_Work item_
Reproduce the complete listing without any deviation.

_Given records_

= = = = = = =

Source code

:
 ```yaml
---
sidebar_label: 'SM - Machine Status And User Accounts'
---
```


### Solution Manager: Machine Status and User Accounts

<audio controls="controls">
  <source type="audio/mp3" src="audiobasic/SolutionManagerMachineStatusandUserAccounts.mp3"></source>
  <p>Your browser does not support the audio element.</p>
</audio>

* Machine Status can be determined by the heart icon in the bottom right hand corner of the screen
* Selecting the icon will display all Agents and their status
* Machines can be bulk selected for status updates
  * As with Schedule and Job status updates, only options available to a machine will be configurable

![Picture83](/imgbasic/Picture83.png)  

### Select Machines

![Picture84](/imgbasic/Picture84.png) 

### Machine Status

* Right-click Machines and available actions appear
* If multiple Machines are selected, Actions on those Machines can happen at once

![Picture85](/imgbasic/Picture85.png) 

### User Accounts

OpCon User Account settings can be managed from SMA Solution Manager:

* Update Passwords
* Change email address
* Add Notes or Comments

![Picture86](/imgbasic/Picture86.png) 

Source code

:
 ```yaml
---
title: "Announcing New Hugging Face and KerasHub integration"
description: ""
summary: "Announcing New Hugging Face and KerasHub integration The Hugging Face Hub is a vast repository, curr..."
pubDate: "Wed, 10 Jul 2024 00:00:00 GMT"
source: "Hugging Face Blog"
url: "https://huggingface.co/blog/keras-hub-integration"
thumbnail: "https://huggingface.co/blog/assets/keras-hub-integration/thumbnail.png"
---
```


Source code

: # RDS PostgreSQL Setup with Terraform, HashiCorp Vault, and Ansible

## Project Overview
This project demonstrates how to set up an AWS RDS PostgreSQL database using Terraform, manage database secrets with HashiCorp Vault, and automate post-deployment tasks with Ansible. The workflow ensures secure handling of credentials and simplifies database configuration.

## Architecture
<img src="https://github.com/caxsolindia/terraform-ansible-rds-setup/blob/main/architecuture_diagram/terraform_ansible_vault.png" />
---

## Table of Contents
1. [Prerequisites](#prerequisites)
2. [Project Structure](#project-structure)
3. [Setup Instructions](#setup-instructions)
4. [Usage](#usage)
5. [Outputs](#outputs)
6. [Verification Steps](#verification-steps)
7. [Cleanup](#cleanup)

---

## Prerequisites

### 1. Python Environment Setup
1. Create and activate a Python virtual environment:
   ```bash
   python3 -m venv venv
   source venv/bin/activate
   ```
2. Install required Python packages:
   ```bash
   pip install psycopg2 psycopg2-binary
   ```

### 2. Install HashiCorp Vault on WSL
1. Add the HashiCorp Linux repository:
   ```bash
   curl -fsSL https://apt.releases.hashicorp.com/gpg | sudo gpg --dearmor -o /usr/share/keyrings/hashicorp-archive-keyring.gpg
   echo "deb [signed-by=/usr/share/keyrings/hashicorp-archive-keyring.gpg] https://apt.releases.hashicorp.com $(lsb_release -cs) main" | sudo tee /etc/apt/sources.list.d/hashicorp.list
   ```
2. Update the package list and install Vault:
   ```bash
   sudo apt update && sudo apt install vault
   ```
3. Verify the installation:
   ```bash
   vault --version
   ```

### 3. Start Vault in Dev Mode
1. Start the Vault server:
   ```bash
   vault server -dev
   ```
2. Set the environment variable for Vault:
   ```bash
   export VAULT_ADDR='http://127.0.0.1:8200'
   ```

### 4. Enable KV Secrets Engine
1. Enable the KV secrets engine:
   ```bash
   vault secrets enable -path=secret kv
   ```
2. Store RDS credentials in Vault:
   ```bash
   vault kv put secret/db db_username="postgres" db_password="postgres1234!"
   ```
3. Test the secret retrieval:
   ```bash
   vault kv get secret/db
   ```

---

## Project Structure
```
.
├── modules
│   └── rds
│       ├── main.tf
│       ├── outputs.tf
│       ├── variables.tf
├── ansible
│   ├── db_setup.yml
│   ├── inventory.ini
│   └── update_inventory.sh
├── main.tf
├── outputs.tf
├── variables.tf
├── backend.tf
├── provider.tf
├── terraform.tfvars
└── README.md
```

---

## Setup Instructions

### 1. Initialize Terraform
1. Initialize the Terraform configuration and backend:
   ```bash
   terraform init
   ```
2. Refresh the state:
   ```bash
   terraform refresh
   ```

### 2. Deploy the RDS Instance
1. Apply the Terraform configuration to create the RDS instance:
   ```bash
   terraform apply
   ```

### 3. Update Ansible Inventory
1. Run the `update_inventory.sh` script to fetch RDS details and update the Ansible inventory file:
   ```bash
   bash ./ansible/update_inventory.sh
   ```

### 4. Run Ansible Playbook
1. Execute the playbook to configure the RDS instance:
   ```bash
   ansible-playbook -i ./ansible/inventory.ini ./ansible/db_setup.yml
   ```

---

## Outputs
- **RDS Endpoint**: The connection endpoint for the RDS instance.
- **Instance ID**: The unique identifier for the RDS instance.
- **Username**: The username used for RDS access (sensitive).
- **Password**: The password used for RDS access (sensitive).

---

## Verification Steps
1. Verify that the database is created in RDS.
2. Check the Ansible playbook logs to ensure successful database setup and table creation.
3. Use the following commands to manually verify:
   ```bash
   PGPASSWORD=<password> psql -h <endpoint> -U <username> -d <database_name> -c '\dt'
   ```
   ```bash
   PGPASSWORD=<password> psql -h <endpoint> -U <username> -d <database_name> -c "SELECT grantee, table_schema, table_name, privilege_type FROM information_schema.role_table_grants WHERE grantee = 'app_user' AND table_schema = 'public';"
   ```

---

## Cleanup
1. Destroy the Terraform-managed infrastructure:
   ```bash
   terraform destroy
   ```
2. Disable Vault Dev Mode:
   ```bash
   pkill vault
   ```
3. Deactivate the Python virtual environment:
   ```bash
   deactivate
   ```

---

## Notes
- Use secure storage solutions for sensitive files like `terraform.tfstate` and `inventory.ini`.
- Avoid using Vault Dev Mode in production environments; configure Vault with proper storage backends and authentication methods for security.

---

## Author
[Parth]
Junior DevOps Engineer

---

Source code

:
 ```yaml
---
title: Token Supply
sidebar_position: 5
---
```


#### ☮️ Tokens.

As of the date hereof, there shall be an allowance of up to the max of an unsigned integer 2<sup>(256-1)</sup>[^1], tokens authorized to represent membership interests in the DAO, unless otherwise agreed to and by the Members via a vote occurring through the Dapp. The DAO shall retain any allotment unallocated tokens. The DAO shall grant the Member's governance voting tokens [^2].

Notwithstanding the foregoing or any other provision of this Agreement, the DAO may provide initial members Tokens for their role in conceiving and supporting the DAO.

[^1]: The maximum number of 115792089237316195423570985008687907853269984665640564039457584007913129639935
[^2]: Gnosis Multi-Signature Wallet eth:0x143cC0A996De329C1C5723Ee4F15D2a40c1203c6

= = = = = = =

_Response area_
Source code

:
 ```yaml
---
sidebar_label: 'SM - Machine Status And User Accounts'
---
```


### Solution Manager: Machine Status and User Accounts

<audio controls="controls">
  <source type="audio/mp3" src="audiobasic/SolutionManagerMachineStatusandUserAccounts.mp3"></source>
  <p>Your browser does not support the audio element.</p>
</audio>

* Machine Status can be determined by the heart icon in the bottom right hand corner of the screen
* Selecting the icon will display all Agents and their status
* Machines can be bulk selected for status updates
  * As with Schedule and Job status updates, only options available to a machine will be configurable

![Picture83](/imgbasic/Picture83.png)  

### Select Machines

![Picture84](/imgbasic/Picture84.png) 

### Machine Status

* Right-click Machines and available actions appear
* If multiple Machines are selected, Actions on those Machines can happen at once

![Picture85](/imgbasic/Picture85.png) 

### User Accounts

OpCon User Account settings can be managed from SMA Solution Manager:

* Update Passwords
* Change email address
* Add Notes or Comments

![Picture86](/imgbasic/Picture86.png) 

Source code

:
 ```yaml
---
title: "Announcing New Hugging Face and KerasHub integration"
description: ""
summary: "Announcing New Hugging Face and KerasHub integration The Hugging Face Hub is a vast repository, curr..."
pubDate: "Wed, 10 Jul 2024 00:00:00 GMT"
source: "Hugging Face Blog"
url: "https://huggingface.co/blog/keras-hub-integration"
thumbnail: "https://huggingface.co/blog/assets/keras-hub-integration/thumbnail.png"
---
```


Source code

: # RDS PostgreSQL Setup with Terraform, HashiCorp Vault, and Ansible

## Project Overview
This project demonstrates how to set up an AWS RDS PostgreSQL database using Terraform, manage database secrets with HashiCorp Vault, and automate post-deployment tasks with Ansible. The workflow ensures secure handling of credentials and simplifies database configuration.

## Architecture
<img src="https://github.com/caxsolindia/terraform-ansible-rds-setup/blob/main/architecuture_diagram/terraform_ansible_vault.png" />
---

## Table of Contents
1. [Prerequisites](#prerequisites)
2. [Project Structure](#project-structure)
3. [Setup Instructions](#setup-instructions)
4. [Usage](#usage)
5. [Outputs](#outputs)
6. [Verification Steps](#verification-steps)
7. [Cleanup](#cleanup)

---

## Prerequisites

### 1. Python Environment Setup
1. Create and activate a Python virtual environment:
   ```bash
   python3 -m venv venv
   source venv/bin/activate
   ```
2. Install required Python packages:
   ```bash
   pip install psycopg2 psycopg2-binary
   ```

### 2. Install HashiCorp Vault on WSL
1. Add the HashiCorp Linux repository:
   ```bash
   curl -fsSL https://apt.releases.hashicorp.com/gpg | sudo gpg --dearmor -o /usr/share/keyrings/hashicorp-archive-keyring.gpg
   echo "deb [signed-by=/usr/share/keyrings/hashicorp-archive-keyring.gpg] https://apt.releases.hashicorp.com $(lsb_release -cs) main" | sudo tee /etc/apt/sources.list.d/hashicorp.list
   ```
2. Update the package list and install Vault:
   ```bash
   sudo apt update && sudo apt install vault
   ```
3. Verify the installation:
   ```bash
   vault --version
   ```

### 3. Start Vault in Dev Mode
1. Start the Vault server:
   ```bash
   vault server -dev
   ```
2. Set the environment variable for Vault:
   ```bash
   export VAULT_ADDR='http://127.0.0.1:8200'
   ```

### 4. Enable KV Secrets Engine
1. Enable the KV secrets engine:
   ```bash
   vault secrets enable -path=secret kv
   ```
2. Store RDS credentials in Vault:
   ```bash
   vault kv put secret/db db_username="postgres" db_password="postgres1234!"
   ```
3. Test the secret retrieval:
   ```bash
   vault kv get secret/db
   ```

---

## Project Structure
```
.
├── modules
│   └── rds
│       ├── main.tf
│       ├── outputs.tf
│       ├── variables.tf
├── ansible
│   ├── db_setup.yml
│   ├── inventory.ini
│   └── update_inventory.sh
├── main.tf
├── outputs.tf
├── variables.tf
├── backend.tf
├── provider.tf
├── terraform.tfvars
└── README.md
```

---

## Setup Instructions

### 1. Initialize Terraform
1. Initialize the Terraform configuration and backend:
   ```bash
   terraform init
   ```
2. Refresh the state:
   ```bash
   terraform refresh
   ```

### 2. Deploy the RDS Instance
1. Apply the Terraform configuration to create the RDS instance:
   ```bash
   terraform apply
   ```

### 3. Update Ansible Inventory
1. Run the `update_inventory.sh` script to fetch RDS details and update the Ansible inventory file:
   ```bash
   bash ./ansible/update_inventory.sh
   ```

### 4. Run Ansible Playbook
1. Execute the playbook to configure the RDS instance:
   ```bash
   ansible-playbook -i ./ansible/inventory.ini ./ansible/db_setup.yml
   ```

---

## Outputs
- **RDS Endpoint**: The connection endpoint for the RDS instance.
- **Instance ID**: The unique identifier for the RDS instance.
- **Username**: The username used for RDS access (sensitive).
- **Password**: The password used for RDS access (sensitive).

---

## Verification Steps
1. Verify that the database is created in RDS.
2. Check the Ansible playbook logs to ensure successful database setup and table creation.
3. Use the following commands to manually verify:
   ```bash
   PGPASSWORD=<password> psql -h <endpoint> -U <username> -d <database_name> -c '\dt'
   ```
   ```bash
   PGPASSWORD=<password> psql -h <endpoint> -U <username> -d <database_name> -c "SELECT grantee, table_schema, table_name, privilege_type FROM information_schema.role_table_grants WHERE grantee = 'app_user' AND table_schema = 'public';"
   ```

---

## Cleanup
1. Destroy the Terraform-managed infrastructure:
   ```bash
   terraform destroy
   ```
2. Disable Vault Dev Mode:
   ```bash
   pkill vault
   ```
3. Deactivate the Python virtual environment:
   ```bash
   deactivate
   ```

---

## Notes
- Use secure storage solutions for sensitive files like `terraform.tfstate` and `inventory.ini`.
- Avoid using Vault Dev Mode in production environments; configure Vault with proper storage backends and authentication methods for security.

---

## Author
[Parth]
Junior DevOps Engineer

---

Source code

:
 ```yaml
---
title: Token Supply
sidebar_position: 5
---
```


#### ☮️ Tokens.

As of the date hereof, there shall be an allowance of up to the max of an unsigned integer 2<sup>(256-1)</sup>[^1], tokens authorized to represent membership interests in the DAO, unless otherwise agreed to and by the Members via a vote occurring through the Dapp. The DAO shall retain any allotment unallocated tokens. The DAO shall grant the Member's governance voting tokens [^2].

Notwithstanding the foregoing or any other provision of this Agreement, the DAO may provide initial members Tokens for their role in conceiving and supporting the DAO.

[^1]: The maximum number of 115792089237316195423570985008687907853269984665640564039457584007913129639935
[^2]: Gnosis Multi-Signature Wallet eth:0x143cC0A996De329C1C5723Ee4F15D2a40c1203c6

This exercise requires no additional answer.